Samedi 30 septembre 2006

Ne pas prendre des vessies pour des lanternes….c’est ne pas prendre les sondages pour le résultat des élections

Avec une belle régularité, les prévisions d’intentions de vote 8 mois (et parfois 3 mois !) avant l’élection présidentielle donnent toujours l’inverse du résultat de l’élection.

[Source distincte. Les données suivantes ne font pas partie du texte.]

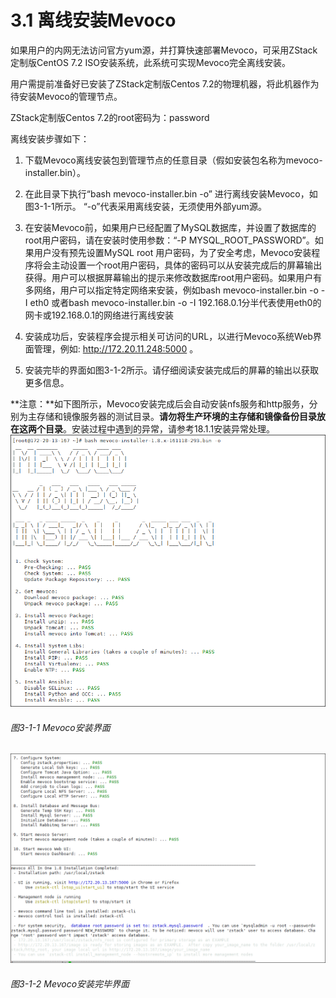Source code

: # 3.1 离线安装Mevoco

如果用户的内网无法访问官方yum源，并打算快速部署Mevoco，可采用ZStack定制版CentOS 7.2 ISO安装系统，此系统可实现Mevoco完全离线安装。

用户需提前准备好已安装了ZStack定制版Centos 7.2的物理机器，将此机器作为待安装Mevoco的管理节点。

ZStack定制版Centos 7.2的root密码为：password

离线安装步骤如下：

1. 下载Mevoco离线安装包到管理节点的任意目录（假如安装包名称为mevoco-installer.bin）。

2. 在此目录下执行“bash mevoco-installer.bin -o” 进行离线安装Mevoco，如图3-1-1所示。 “-o”代表采用离线安装，无须使用外部yum源。

3. 在安装Mevoco前，如果用户已经配置了MySQL数据库，并设置了数据库的root用户密码，请在安装时使用参数：“-P MYSQL_ROOT_PASSWORD”。如果用户没有预先设置MySQL root 用户密码，为了安全考虑，Mevoco安装程序将会主动设置一个root用户密码，具体的密码可以从安装完成后的屏幕输出获得。用户可以根据屏幕输出的提示来修改数据库root用户密码。如果用户有多网络，用户可以指定特定网络来安装，例如bash mevoco-installer.bin -o -I eth0 或者bash mevoco-installer.bin -o -I 192.168.0.1分半代表使用eth0的网卡或192.168.0.1的网络进行离线安装

4. 安装成功后，安装程序会提示相关可访问的URL，以进行Mevoco系统Web界面管理，例如: http://172.20.11.248:5000 。

5. 安装完毕的界面如图3-1-2所示。请仔细阅读安装完成后的屏幕的输出以获取更多信息。

**注意：**如下图所示，Mevoco安装完成后会自动安装nfs服务和http服务，分别为主存储和镜像服务器的测试目录。**请勿将生产环境的主存储和镜像备份目录放在这两个目录**。安装过程中遇到的异常，请参考18.1.1安装异常处理。
![png](../images/3-1-1.png "图3-1-1  Mevoco安装界面")
###### 图3-1-1 Mevoco安装界面

![png](../images/3-1-2.png "图3-1-2  Mevoco安装完毕界面")
###### 图3-1-2 Mevoco安装完毕界面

L’explication tient au fait que ces prévisions ne peuvent intégrer 3 facteurs :

  • la campagne électorale proprement dite (qui n’est pas commencée et qui fait bouger les lignes)
  • le handicap que rencontre celui qui est en tête longtemps à l’avance et qui devient au fil du temps l’objet de toutes les critiques, y compris des médias…qui aiment bien brûler ce qu’ils ont adoré
  • le changement d’attitude de certains  électeurs du camp adverse, qui lui sont favorables dans les sondages (effet de mode) mais qui retrouvent leur camp quand l’affrontement se radicalise.

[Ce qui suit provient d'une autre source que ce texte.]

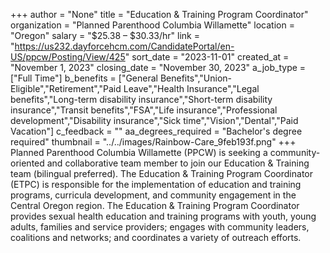 +++
author = "None"
title = "Education & Training Program Coordinator"
organization = "Planned Parenthood Columbia Willamette"
location = "Oregon"
salary = "$25.38 – $30.33/hr"
link = "https://us232.dayforcehcm.com/CandidatePortal/en-US/ppcw/Posting/View/425"
sort_date = "2023-11-01"
created_at = "November 1, 2023"
closing_date = "November 30, 2023"
a_job_type = ["Full Time"]
b_benefits = ["General Benefits","Union-Eligible","Retirement","Paid Leave","Health Insurance","Legal benefits","Long-term disability insurance","Short-term disability insurance","Transit benefits","FSA","Life insurance","Professional development","Disability insurance","Sick time","Vision","Dental","Paid Vacation"]
c_feedback = ""
aa_degrees_required = "Bachelor's degree required"
thumbnail = "../../images/Rainbow-Care_9feb193f.png"
+++
Planned Parenthood Columbia Willamette (PPCW) is seeking a community-oriented and collaborative team member to join our Education & Training team (bilingual preferred). The Education & Training Program Coordinator (ETPC) is responsible for the implementation of education and training programs, curricula development, and community engagement in the Central Oregon region. The Education & Training Program Coordinator provides sexual health education and training programs with youth, young adults, families and service providers; engages with community leaders, coalitions and networks; and coordinates a variety of outreach efforts.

A titre d’exemple, on peut prendre 3 élections : celle de 1981, celle de 1995 et celle de 2002(1)

Election de 1981
 

  octobre 1980   (prévision IFOP)                    avril 1981 résultats
1er tour
mai 1981 résultats
2ème tour
Mitterrand        18%    25,9%    51,8%
Giscard        36%    28,3% (-7,7)    48,2%
Marchais        16%    15,3%      --
Chirac         8%    18,0%      --
 

Election de 1995

 

  fin janvier 1995 prévision
IFOP/SOFRES*

avril 1995 résultats
1er tour

mai 1995 résultats
2ème tour
Jospin        15%    23,3%     47,4%
Balladur        29%    18,6% (-10,4)       --
Chirac        16%    20,8%     52,6%
Pour le 2ème tour, les sondages prévoyaient : Jospin 36%, Balladur 64%

- Moins de 3 mois avant l’élection, ces mêmes sondages affirment que « 62% des Français pensent que Balladur ferait un bon président de la République » ; les sondés sont seulement 32% à le penser pour Jospin ! Ces sondages annoncent aussi que 65% des Français sont convaincus que Balladur sera élu président de la République.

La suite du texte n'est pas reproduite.